> [PROBLEM REQUIREMENTS]:
Pull out every line of the listing below where "linkedin" appears.

> [DATA EXCERPTS]:
*** Block opens ***

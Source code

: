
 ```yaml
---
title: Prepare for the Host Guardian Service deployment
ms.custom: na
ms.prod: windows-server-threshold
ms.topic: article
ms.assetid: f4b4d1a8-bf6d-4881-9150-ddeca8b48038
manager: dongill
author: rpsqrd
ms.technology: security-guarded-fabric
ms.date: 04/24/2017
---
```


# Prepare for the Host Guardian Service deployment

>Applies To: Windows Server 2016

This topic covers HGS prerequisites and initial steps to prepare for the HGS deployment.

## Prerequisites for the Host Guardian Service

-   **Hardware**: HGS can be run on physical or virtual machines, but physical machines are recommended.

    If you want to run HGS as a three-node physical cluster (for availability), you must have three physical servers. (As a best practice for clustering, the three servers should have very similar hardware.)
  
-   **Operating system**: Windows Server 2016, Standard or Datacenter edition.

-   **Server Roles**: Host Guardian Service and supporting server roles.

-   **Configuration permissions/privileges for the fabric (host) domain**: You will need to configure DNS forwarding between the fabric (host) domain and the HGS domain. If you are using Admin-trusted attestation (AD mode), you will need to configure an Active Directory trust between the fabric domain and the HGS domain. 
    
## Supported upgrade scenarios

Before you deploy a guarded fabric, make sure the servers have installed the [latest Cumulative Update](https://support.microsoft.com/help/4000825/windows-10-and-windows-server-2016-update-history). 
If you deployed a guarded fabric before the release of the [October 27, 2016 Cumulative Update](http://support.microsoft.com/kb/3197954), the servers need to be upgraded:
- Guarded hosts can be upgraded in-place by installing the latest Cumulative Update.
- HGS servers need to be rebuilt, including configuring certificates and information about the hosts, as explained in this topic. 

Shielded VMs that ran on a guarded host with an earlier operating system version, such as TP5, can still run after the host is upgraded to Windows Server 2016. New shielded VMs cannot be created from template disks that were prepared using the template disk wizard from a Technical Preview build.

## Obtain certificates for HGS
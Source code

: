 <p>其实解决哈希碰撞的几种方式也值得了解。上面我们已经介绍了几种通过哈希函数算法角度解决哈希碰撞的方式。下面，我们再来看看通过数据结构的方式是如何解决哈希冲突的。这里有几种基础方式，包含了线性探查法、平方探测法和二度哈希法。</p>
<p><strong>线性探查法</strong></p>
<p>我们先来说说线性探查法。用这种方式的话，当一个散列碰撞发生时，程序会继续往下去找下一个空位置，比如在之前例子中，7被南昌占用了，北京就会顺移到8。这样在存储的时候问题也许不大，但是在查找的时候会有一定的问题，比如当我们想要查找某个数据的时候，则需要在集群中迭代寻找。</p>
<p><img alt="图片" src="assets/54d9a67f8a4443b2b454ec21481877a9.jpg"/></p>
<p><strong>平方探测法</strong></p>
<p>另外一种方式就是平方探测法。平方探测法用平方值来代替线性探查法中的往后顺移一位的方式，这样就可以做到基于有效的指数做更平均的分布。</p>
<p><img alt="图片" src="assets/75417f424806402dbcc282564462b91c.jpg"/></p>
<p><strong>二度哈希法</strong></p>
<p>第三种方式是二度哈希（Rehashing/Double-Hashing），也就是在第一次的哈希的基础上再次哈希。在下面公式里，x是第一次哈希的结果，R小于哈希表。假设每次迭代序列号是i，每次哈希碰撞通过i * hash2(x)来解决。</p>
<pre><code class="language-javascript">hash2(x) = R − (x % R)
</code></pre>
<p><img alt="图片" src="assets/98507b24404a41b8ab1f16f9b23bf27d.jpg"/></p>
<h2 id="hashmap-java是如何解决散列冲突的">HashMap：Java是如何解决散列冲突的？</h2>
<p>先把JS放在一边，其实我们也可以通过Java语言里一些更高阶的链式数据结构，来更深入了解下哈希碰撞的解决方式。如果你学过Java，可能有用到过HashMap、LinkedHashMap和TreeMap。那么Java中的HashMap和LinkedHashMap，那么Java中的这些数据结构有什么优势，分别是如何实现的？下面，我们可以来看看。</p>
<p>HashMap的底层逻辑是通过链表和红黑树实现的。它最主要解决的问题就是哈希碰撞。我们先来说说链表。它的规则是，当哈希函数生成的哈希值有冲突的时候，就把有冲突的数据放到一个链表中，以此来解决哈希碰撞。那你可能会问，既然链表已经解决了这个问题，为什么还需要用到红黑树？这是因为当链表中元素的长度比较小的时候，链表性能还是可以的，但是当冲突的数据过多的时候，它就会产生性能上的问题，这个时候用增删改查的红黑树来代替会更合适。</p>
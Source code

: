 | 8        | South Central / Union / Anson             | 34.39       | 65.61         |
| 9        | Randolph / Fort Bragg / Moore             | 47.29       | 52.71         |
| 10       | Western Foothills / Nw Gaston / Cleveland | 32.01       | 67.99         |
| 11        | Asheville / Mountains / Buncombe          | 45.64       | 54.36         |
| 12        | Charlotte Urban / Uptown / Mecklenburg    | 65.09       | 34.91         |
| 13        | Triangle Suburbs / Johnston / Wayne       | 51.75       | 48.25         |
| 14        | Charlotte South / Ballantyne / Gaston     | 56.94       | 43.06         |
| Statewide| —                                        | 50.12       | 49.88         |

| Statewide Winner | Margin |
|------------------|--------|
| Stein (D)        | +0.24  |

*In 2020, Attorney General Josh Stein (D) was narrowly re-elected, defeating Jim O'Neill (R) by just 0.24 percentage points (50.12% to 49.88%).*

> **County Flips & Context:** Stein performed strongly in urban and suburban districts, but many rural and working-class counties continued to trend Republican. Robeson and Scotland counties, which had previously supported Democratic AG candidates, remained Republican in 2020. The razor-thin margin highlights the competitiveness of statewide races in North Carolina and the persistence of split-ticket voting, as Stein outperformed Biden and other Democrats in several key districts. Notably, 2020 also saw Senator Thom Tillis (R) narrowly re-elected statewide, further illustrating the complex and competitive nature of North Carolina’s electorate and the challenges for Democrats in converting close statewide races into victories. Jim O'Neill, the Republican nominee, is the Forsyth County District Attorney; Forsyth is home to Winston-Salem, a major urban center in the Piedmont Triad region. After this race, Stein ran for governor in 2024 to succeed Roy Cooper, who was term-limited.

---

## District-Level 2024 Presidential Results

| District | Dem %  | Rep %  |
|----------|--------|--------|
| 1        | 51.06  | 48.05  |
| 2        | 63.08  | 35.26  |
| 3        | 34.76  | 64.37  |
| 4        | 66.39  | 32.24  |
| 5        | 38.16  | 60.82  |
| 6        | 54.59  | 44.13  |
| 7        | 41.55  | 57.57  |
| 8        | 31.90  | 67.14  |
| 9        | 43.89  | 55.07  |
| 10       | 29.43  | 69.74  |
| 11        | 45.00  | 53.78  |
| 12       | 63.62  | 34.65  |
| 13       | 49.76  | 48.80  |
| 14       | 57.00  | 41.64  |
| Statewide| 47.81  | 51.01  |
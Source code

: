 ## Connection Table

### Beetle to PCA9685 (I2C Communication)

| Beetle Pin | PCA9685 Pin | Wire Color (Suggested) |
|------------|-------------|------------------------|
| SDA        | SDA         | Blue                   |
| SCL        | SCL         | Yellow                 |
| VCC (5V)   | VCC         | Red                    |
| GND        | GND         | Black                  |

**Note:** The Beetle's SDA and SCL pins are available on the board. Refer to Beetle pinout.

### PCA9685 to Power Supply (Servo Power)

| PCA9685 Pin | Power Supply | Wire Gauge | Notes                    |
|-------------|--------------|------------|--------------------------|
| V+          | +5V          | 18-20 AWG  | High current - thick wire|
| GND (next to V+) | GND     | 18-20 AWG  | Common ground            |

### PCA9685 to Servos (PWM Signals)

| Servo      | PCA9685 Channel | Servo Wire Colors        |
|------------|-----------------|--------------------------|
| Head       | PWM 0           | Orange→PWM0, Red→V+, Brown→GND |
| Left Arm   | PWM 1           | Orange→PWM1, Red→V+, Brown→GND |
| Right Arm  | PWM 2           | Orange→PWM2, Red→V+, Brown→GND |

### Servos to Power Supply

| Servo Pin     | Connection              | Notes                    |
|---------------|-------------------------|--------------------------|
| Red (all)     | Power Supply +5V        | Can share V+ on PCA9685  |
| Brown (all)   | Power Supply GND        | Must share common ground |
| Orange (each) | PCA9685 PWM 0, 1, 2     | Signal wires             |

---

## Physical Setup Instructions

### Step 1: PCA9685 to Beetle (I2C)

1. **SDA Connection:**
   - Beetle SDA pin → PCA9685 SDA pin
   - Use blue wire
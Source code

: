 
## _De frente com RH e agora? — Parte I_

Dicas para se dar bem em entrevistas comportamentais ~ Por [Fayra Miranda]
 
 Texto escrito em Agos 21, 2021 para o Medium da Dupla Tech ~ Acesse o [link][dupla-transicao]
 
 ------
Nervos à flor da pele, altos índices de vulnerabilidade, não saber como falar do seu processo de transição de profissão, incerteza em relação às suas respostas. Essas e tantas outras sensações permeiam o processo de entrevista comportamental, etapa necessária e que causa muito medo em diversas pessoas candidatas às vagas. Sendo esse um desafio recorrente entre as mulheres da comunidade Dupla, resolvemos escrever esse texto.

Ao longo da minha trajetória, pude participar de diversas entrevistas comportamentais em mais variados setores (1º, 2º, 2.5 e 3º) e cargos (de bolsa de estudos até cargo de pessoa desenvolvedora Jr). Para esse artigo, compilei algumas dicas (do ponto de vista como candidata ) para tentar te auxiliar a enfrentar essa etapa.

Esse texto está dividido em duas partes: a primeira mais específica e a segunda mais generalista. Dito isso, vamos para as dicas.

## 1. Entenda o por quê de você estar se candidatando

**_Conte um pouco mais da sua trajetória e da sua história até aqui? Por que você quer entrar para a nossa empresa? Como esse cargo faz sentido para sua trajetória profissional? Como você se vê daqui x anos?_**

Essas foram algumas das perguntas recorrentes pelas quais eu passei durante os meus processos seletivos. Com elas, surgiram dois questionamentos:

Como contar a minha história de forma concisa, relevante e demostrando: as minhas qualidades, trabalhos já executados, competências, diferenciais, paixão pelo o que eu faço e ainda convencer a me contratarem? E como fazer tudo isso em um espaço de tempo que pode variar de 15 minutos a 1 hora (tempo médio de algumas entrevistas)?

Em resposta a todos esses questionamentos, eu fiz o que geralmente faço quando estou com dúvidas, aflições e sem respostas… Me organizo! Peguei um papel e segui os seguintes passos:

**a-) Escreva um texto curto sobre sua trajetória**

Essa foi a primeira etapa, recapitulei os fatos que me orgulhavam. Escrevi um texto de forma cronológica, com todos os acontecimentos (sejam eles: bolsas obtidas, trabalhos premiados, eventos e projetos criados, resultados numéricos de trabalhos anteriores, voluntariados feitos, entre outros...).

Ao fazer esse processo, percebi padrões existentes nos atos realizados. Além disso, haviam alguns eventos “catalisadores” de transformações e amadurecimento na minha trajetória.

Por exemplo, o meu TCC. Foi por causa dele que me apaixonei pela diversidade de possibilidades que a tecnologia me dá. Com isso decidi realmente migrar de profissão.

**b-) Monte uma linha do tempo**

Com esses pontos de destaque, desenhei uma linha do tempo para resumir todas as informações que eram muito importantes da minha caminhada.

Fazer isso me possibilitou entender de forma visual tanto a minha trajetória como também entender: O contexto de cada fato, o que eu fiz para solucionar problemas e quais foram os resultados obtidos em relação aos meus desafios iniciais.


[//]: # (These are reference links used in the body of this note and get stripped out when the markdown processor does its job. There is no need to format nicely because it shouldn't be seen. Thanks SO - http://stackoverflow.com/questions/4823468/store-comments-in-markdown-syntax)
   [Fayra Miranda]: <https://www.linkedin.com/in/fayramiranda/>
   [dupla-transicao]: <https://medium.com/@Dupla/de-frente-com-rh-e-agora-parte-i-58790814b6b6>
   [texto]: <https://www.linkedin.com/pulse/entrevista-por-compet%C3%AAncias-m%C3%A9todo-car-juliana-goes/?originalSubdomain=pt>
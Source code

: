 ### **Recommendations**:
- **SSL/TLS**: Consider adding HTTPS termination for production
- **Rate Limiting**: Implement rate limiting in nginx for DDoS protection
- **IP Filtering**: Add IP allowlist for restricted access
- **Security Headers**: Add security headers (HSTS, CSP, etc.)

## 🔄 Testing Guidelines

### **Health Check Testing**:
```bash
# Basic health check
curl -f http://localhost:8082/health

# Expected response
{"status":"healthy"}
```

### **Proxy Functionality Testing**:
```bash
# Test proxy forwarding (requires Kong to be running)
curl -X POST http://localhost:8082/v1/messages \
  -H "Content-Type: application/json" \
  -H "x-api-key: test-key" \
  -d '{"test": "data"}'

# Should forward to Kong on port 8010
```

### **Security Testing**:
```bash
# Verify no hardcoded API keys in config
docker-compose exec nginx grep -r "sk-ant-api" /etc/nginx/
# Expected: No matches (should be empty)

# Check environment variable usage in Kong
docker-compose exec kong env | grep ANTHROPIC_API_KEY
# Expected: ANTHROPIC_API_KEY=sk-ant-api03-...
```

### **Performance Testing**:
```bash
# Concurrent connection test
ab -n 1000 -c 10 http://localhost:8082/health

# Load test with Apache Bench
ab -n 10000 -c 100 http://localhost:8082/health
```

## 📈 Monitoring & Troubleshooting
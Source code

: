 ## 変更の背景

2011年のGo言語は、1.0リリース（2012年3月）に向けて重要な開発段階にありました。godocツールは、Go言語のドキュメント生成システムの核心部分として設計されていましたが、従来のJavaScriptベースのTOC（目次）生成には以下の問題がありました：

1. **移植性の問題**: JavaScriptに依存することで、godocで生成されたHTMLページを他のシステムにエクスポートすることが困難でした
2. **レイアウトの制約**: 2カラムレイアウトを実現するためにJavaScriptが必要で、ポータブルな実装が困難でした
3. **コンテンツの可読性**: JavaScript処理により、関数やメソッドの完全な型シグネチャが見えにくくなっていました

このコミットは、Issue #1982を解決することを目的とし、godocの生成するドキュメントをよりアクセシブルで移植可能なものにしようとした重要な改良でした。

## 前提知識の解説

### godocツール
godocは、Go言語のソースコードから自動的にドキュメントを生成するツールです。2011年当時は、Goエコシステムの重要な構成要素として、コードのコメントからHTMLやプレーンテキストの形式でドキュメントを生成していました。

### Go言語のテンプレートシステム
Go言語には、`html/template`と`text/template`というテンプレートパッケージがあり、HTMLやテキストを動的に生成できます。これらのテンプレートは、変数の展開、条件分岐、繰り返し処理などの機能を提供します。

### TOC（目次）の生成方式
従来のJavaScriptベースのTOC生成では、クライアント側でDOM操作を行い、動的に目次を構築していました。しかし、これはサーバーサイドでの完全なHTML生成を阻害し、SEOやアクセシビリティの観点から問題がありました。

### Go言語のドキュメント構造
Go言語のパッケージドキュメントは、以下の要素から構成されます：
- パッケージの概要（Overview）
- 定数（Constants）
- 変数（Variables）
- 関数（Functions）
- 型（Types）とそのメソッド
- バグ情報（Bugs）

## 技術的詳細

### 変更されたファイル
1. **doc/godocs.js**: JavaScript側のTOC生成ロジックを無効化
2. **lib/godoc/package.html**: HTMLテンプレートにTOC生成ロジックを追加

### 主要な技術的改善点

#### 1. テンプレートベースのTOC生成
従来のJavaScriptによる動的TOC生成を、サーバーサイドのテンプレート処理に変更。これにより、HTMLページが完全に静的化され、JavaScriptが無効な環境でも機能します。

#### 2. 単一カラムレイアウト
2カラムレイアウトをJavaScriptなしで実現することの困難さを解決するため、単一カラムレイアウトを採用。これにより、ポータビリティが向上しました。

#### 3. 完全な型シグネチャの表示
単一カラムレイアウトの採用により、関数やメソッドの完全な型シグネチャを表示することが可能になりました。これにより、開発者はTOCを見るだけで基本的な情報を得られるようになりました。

*** Block closes ***

> [ANSWER TO THIS TASK]:
   [Fayra Miranda]: <https://www.linkedin.com/in/fayramiranda/>
   [texto]: <https://www.linkedin.com/pulse/entrevista-por-compet%C3%AAncias-m%C3%A9todo-car-juliana-goes/?originalSubdomain=pt>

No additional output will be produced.